In vitro and in vivo inhibition of mitogen-driven T-cell activation by recombinant interferon beta.

Recombinant interferon beta (rIFN beta) is being tested as experimental immunotherapy for exacerbating-remitting MS. To clarify the possible mechanisms of a therapeutic response to rIFN beta in MS patients, we conducted studies on the effects of rIFN beta on mitogen-driven T-cell activation by stimulating peripheral blood mononuclear cells (PBMC) with concanavalin A (ConA) or with anti-CD3 monoclonal antibodies in the presence or absence of rIFN beta.

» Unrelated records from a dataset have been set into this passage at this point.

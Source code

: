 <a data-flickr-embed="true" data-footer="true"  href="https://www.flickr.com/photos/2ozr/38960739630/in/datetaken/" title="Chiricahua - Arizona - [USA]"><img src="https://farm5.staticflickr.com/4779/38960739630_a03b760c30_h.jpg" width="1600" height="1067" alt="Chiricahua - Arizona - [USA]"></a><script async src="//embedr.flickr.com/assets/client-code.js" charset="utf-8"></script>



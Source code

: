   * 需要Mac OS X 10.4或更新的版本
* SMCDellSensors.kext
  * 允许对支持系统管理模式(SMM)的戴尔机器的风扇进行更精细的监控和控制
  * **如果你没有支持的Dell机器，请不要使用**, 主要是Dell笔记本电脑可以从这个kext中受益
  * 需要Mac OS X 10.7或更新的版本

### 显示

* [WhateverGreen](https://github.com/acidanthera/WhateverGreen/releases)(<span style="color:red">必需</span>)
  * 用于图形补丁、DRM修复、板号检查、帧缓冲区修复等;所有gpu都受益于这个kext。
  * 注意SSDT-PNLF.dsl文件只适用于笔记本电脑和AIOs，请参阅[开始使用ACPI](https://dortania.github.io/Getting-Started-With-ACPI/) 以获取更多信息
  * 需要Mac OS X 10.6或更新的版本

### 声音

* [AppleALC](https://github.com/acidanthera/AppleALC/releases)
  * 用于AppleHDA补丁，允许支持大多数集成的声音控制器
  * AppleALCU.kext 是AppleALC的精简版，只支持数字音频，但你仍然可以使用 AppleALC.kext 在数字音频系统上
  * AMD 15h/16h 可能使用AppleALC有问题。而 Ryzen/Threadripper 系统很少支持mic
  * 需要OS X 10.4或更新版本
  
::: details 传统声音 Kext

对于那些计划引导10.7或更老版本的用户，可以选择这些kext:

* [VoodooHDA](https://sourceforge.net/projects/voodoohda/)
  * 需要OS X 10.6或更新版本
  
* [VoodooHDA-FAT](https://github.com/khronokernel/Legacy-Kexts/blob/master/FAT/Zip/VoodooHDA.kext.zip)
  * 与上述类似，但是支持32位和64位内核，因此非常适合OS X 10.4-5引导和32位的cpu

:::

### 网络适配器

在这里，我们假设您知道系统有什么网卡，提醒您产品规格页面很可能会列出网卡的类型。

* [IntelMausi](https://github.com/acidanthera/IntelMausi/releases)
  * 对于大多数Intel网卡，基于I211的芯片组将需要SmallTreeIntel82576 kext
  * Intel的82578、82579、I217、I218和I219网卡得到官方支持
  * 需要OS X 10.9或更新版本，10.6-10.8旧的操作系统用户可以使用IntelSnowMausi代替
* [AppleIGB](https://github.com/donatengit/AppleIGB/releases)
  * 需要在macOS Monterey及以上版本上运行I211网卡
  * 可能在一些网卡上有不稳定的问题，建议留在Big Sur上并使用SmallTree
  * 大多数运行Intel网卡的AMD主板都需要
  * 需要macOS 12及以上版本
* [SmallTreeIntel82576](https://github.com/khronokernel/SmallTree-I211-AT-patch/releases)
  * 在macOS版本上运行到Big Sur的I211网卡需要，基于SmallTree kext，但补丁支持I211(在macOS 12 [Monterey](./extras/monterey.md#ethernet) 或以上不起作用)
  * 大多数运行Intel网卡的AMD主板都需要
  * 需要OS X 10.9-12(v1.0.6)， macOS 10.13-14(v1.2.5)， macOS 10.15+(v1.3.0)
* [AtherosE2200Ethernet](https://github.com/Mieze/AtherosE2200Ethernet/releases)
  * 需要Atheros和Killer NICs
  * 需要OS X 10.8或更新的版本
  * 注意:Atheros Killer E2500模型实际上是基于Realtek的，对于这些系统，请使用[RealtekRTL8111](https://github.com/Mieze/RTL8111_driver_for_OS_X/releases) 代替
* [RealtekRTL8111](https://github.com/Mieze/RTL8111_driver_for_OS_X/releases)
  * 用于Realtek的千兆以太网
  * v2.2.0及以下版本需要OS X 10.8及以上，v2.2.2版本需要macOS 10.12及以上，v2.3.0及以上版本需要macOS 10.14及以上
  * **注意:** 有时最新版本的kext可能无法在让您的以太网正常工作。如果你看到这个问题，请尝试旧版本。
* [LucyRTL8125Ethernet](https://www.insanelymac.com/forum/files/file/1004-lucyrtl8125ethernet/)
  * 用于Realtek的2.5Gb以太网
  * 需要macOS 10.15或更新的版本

We monitored T-cell activation using proliferation assays or by expression of surface activation markers detected by flow cytometry. In vitro rIFN beta, in concentrations > or = 10 U/ml, inhibited PBMC proliferation or surface expression of interleukin-2 receptor (IL-2R), transferrin receptor, or CD2. In contrast, rIFN gamma augmented mitogen-driven IL-2R expression. PBMC isolated from normal volunteers or MS patients responded to ConA and rIFN beta in a similar manner. We conducted pilot in vivo studies in exacerbating-remitting MS patients participating in a double-blind placebo-controlled clinical trial of rIFN beta. PBMC were isolated from study participants immediately before and 24 hours after a weekly study injection. IL-2R expression by T cells was determined following a ConA stimulus. While there was no significant change following placebo injection, rIFN beta recipients showed significantly reduced ConA-driven IL-2R expression following study injection. The results document in vitro and in vivo inhibition of mitogen-driven T-cell activation by rIFN beta. This suggests a possible mechanism underlying a therapeutic response to rIFN beta in MS patients.